The New Entrants Smell Blood

When a market has a screaming bottleneck and a trillion-dollar prize on the other side of it, big industrial players don't stay on the sidelines. The most telling move of the past year: Germany's Schaeffler — an automotive Tier-1 giant — unveiled an "all-in-one" humanoid actuator at CES 2026, integrating motor, gearbox, and controller into a single unit for hips and knees. Schaeffler isn't a robot company. It's trying to become the Bosch of robot joints — the indispensable supplier that sells the muscle to everyone, no matter whose logo is on the robot.

That's the real strategic prize hiding in this article. Whoever cracks high-volume, low-cost, reliable actuator manufacturing doesn't just win a contract — they own a toll booth on the entire humanoid economy. My honest bet: ten years from now, the most valuable company in robotics may be one that never builds a single complete robot.

What About the Hands?

You may have noticed I've mostly skipped the hands — and that's deliberate, because hands are a bottleneck so brutal they deserve their own story. A dexterous hand can pack 20-plus tiny actuators into a space the size of, well, a hand, and getting them small, strong, and survivable is arguably the single hardest mechanical problem in the field. Tesla's latest design even relocates the hand motors up into the forearm and pulls the fingers with tendons, just to fit everything in.

The Joint Supply Chain at a Glance

ComponentWhat It DoesWho LeadsBottleneck Risk
Harmonic reducerCompact, zero-backlash torque for rotary jointsHarmonic Drive Systems (JP)High — concentrated supplier base
RV / cycloidal reducerHeavy-load rotary gearingNabtesco (JP)Moderate–High
Planetary roller screwHigh-force linear push for hips/kneesRollvis, SKF/Ewellix (EU)Severe — narrow supply, long lead
Frameless torque motorElectromagnetic core of large jointsKollmorgen (US)Moderate (robotics-grade)
Coreless motorTiny motors for dexterous handsMaxon (CH)Moderate
NdFeB magnetsPower density for all motorsChina (~90% refining)Geopolitical — export risk

Sources: McKinsey (Apr 2026) · 36Kr (2025–26) · Morgan Stanley Humanoid 100 · RivCut / Industry Week (2026)

So What Happens Now?

The honest read: 2026–2028 is when this gets decided. If the precision-parts industry scales fast enough — through Japanese incumbents expanding, Chinese challengers undercutting, and new Tier-1s like Schaeffler muscling in — then the million-robot promises have a fighting chance. If it doesn't, the robots will exist, but in the thousands, gated not by intelligence but by inventory.
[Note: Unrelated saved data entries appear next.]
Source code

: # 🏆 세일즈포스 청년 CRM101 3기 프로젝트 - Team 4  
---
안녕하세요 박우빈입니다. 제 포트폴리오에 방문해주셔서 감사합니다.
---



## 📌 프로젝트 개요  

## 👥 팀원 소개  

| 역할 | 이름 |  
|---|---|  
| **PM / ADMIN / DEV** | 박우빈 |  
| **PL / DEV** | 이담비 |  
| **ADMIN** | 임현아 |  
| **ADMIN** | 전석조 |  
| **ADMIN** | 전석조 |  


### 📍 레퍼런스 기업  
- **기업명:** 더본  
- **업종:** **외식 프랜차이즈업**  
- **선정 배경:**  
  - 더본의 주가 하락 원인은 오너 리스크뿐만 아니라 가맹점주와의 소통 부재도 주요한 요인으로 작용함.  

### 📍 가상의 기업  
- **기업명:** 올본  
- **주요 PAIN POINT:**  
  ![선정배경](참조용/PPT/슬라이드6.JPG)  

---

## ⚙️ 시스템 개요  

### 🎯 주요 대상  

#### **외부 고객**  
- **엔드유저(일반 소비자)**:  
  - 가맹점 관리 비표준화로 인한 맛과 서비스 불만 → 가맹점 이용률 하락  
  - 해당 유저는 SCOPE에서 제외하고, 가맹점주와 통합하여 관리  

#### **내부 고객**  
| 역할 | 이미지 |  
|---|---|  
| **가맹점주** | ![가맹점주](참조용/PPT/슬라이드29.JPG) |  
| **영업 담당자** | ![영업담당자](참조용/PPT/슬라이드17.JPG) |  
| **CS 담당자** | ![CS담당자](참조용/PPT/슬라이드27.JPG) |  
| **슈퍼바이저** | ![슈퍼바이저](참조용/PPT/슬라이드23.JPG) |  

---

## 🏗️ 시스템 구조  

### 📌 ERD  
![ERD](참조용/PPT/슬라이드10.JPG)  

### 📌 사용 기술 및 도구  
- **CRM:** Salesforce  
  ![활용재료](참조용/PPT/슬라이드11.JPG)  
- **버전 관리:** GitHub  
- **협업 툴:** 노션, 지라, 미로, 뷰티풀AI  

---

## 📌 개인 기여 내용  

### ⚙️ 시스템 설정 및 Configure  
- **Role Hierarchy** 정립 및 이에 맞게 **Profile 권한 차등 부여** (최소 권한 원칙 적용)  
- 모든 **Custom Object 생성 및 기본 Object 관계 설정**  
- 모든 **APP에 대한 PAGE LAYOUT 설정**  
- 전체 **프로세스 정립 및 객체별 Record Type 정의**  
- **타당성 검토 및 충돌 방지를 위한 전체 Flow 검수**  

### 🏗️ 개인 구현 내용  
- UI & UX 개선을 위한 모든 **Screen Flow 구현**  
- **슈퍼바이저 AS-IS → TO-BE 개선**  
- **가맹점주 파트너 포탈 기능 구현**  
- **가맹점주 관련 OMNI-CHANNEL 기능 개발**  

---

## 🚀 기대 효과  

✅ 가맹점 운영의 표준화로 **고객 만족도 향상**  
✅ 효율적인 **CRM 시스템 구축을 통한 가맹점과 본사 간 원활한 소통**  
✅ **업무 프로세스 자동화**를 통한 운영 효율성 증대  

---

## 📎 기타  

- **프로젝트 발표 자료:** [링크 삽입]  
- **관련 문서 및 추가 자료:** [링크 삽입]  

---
So the next time you watch a slick humanoid demo and marvel at the AI, let your eye drift to the shoulders and hips instead. That smooth, quiet rotation is the hard part. That's the part a handful of companies on the other side of the world spent fifty years learning to make — and the part that will decide, more than any neural network, how many robots actually show up.

The Brain Gets the Headlines. The Joints Decide the Future.

It's tempting to think the humanoid race is a software race. It isn't — not yet. The intelligence is improving exponentially and copies for free. The joints improve slowly, cost a fortune, and have to be physically machined one at a time by a small club of specialists.

Watch the actuator suppliers, the lead times, and the rare-earth headlines. That's where the real bottleneck lives.

"The robot you'll meet in 2030 is being limited today — not by how smart it can be, but by how fast someone can build its knees."